In the final analysis, the pursuit of megaregional agreements comprising the lion’s share of world GDP is likely to overshadow any liberalization initiatives in Geneva. It will also eliminate any residual pretense that the WTO can develop more effective rules to guide the design of regional agreements. Moreover, the investor-state dispute-settlement mechanisms advocated as part of the TPP could replace the WTO’s system of state-state dispute settlement in a large and growing number of cases.

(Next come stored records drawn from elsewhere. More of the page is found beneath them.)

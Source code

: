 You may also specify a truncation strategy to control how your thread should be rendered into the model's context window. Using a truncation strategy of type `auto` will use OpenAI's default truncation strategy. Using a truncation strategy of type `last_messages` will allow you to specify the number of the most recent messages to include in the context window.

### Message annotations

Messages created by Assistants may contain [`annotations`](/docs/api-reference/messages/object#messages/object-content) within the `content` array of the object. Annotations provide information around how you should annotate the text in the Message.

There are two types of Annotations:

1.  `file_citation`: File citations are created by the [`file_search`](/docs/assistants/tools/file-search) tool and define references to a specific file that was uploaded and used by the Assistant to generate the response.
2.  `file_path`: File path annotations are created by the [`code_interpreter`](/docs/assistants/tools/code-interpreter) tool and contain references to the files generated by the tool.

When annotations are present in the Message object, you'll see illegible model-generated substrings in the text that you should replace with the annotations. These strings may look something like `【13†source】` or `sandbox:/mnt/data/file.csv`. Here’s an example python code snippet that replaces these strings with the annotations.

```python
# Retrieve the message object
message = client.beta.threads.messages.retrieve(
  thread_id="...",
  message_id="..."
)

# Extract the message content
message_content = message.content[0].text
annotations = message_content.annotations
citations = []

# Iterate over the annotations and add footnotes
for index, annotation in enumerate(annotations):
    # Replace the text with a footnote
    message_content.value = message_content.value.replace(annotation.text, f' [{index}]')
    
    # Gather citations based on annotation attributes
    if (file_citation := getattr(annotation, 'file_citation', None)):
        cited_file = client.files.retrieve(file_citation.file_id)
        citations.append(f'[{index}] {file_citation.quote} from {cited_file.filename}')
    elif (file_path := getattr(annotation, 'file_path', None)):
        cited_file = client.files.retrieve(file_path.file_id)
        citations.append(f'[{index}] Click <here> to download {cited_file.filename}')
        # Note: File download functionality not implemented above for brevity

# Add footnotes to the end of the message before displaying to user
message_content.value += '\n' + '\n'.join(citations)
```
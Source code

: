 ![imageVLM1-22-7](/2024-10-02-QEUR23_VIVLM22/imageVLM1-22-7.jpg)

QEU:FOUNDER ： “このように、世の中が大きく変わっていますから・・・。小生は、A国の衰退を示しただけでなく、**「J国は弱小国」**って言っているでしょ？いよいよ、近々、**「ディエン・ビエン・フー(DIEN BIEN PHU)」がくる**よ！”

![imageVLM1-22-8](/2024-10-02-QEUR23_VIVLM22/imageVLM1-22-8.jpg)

Yet, the megaregionals would leave some of the biggest remaining impediments to world trade unaddressed. Their participants do not have the highest tariffs or the most freedom to raise them under WTO rules. These distinctions belong to the developing economies, such as India, Brazil, and South Africa. Moreover, crucial issues such as agricultural subsidies—whose reduction has a most-favored-nation effect by definition—are excluded from the regional deals.

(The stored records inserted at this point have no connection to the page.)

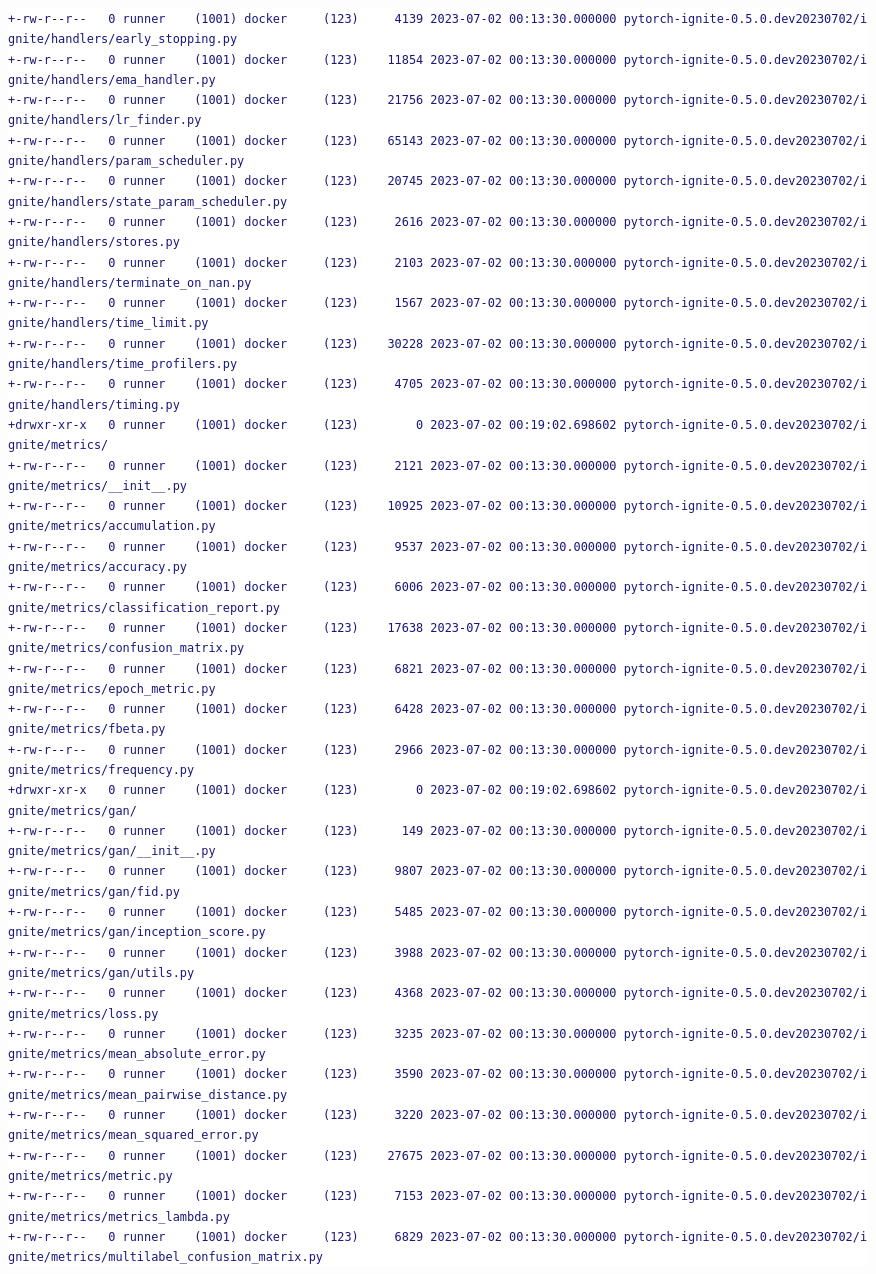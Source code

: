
 ```diff
+-rw-r--r--   0 runner    (1001) docker     (123)     4139 2023-07-02 00:13:30.000000 pytorch-ignite-0.5.0.dev20230702/ignite/handlers/early_stopping.py
+-rw-r--r--   0 runner    (1001) docker     (123)    11854 2023-07-02 00:13:30.000000 pytorch-ignite-0.5.0.dev20230702/ignite/handlers/ema_handler.py
+-rw-r--r--   0 runner    (1001) docker     (123)    21756 2023-07-02 00:13:30.000000 pytorch-ignite-0.5.0.dev20230702/ignite/handlers/lr_finder.py
+-rw-r--r--   0 runner    (1001) docker     (123)    65143 2023-07-02 00:13:30.000000 pytorch-ignite-0.5.0.dev20230702/ignite/handlers/param_scheduler.py
+-rw-r--r--   0 runner    (1001) docker     (123)    20745 2023-07-02 00:13:30.000000 pytorch-ignite-0.5.0.dev20230702/ignite/handlers/state_param_scheduler.py
+-rw-r--r--   0 runner    (1001) docker     (123)     2616 2023-07-02 00:13:30.000000 pytorch-ignite-0.5.0.dev20230702/ignite/handlers/stores.py
+-rw-r--r--   0 runner    (1001) docker     (123)     2103 2023-07-02 00:13:30.000000 pytorch-ignite-0.5.0.dev20230702/ignite/handlers/terminate_on_nan.py
+-rw-r--r--   0 runner    (1001) docker     (123)     1567 2023-07-02 00:13:30.000000 pytorch-ignite-0.5.0.dev20230702/ignite/handlers/time_limit.py
+-rw-r--r--   0 runner    (1001) docker     (123)    30228 2023-07-02 00:13:30.000000 pytorch-ignite-0.5.0.dev20230702/ignite/handlers/time_profilers.py
+-rw-r--r--   0 runner    (1001) docker     (123)     4705 2023-07-02 00:13:30.000000 pytorch-ignite-0.5.0.dev20230702/ignite/handlers/timing.py
+drwxr-xr-x   0 runner    (1001) docker     (123)        0 2023-07-02 00:19:02.698602 pytorch-ignite-0.5.0.dev20230702/ignite/metrics/
+-rw-r--r--   0 runner    (1001) docker     (123)     2121 2023-07-02 00:13:30.000000 pytorch-ignite-0.5.0.dev20230702/ignite/metrics/__init__.py
+-rw-r--r--   0 runner    (1001) docker     (123)    10925 2023-07-02 00:13:30.000000 pytorch-ignite-0.5.0.dev20230702/ignite/metrics/accumulation.py
+-rw-r--r--   0 runner    (1001) docker     (123)     9537 2023-07-02 00:13:30.000000 pytorch-ignite-0.5.0.dev20230702/ignite/metrics/accuracy.py
+-rw-r--r--   0 runner    (1001) docker     (123)     6006 2023-07-02 00:13:30.000000 pytorch-ignite-0.5.0.dev20230702/ignite/metrics/classification_report.py
+-rw-r--r--   0 runner    (1001) docker     (123)    17638 2023-07-02 00:13:30.000000 pytorch-ignite-0.5.0.dev20230702/ignite/metrics/confusion_matrix.py
+-rw-r--r--   0 runner    (1001) docker     (123)     6821 2023-07-02 00:13:30.000000 pytorch-ignite-0.5.0.dev20230702/ignite/metrics/epoch_metric.py
+-rw-r--r--   0 runner    (1001) docker     (123)     6428 2023-07-02 00:13:30.000000 pytorch-ignite-0.5.0.dev20230702/ignite/metrics/fbeta.py
+-rw-r--r--   0 runner    (1001) docker     (123)     2966 2023-07-02 00:13:30.000000 pytorch-ignite-0.5.0.dev20230702/ignite/metrics/frequency.py
+drwxr-xr-x   0 runner    (1001) docker     (123)        0 2023-07-02 00:19:02.698602 pytorch-ignite-0.5.0.dev20230702/ignite/metrics/gan/
+-rw-r--r--   0 runner    (1001) docker     (123)      149 2023-07-02 00:13:30.000000 pytorch-ignite-0.5.0.dev20230702/ignite/metrics/gan/__init__.py
+-rw-r--r--   0 runner    (1001) docker     (123)     9807 2023-07-02 00:13:30.000000 pytorch-ignite-0.5.0.dev20230702/ignite/metrics/gan/fid.py
+-rw-r--r--   0 runner    (1001) docker     (123)     5485 2023-07-02 00:13:30.000000 pytorch-ignite-0.5.0.dev20230702/ignite/metrics/gan/inception_score.py
+-rw-r--r--   0 runner    (1001) docker     (123)     3988 2023-07-02 00:13:30.000000 pytorch-ignite-0.5.0.dev20230702/ignite/metrics/gan/utils.py
+-rw-r--r--   0 runner    (1001) docker     (123)     4368 2023-07-02 00:13:30.000000 pytorch-ignite-0.5.0.dev20230702/ignite/metrics/loss.py
+-rw-r--r--   0 runner    (1001) docker     (123)     3235 2023-07-02 00:13:30.000000 pytorch-ignite-0.5.0.dev20230702/ignite/metrics/mean_absolute_error.py
+-rw-r--r--   0 runner    (1001) docker     (123)     3590 2023-07-02 00:13:30.000000 pytorch-ignite-0.5.0.dev20230702/ignite/metrics/mean_pairwise_distance.py
+-rw-r--r--   0 runner    (1001) docker     (123)     3220 2023-07-02 00:13:30.000000 pytorch-ignite-0.5.0.dev20230702/ignite/metrics/mean_squared_error.py
+-rw-r--r--   0 runner    (1001) docker     (123)    27675 2023-07-02 00:13:30.000000 pytorch-ignite-0.5.0.dev20230702/ignite/metrics/metric.py
+-rw-r--r--   0 runner    (1001) docker     (123)     7153 2023-07-02 00:13:30.000000 pytorch-ignite-0.5.0.dev20230702/ignite/metrics/metrics_lambda.py
+-rw-r--r--   0 runner    (1001) docker     (123)     6829 2023-07-02 00:13:30.000000 pytorch-ignite-0.5.0.dev20230702/ignite/metrics/multilabel_confusion_matrix.py
```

Nor will the mega-regionals leave much room for negotiation of issue-centered “plurilateral” agreements among a subset of countries under the WTO. Combined, TPP and TTIP will account for a very large share of world trade in the sectors of greatest interest to their members, greatly reducing the attraction of negotiating plurilateral deals under the aegis of the WTO.
Risk Management
There are two ways to increase the likelihood of success and mitigate the risks associated with Washington’s bold new strategy.
First, a healthy dose of realism about what can be achieved and by when will help manage expectations and retain the credibility of the process. Obtaining fast-track authority will likely be essential to making progress early on and to closing deals.
Second, China should be encouraged to join TPP negotiations—and the sooner the better. The EU, China and the United States also need to make a determined effort to harvest what is possible from Doha and to revitalize the multilateral process. China should take on the sort of greater leadership role in the WTO that it has so far carefully eschewed.
The new U.S. trade policy holds promise, but only if it does not marginalize the WTO and provoke determined resistance by developing countries. And as the world’s largest exporter, China has a big stake in ensuring that multilateral collaboration retains its relevance in the presence of the new megaregionals. Neither the United States nor China can afford a return to an outdated GATT-like system in which the advanced countries are calling the shots while developing countries watch from the sidelines.
Uri Dadush is a scholar at the Carnegie Endowment for International Peace and former director of the international trade department at the World Bank. He is co-author of Juggernaut: How Emerging Markets Are Reshaping Globalization.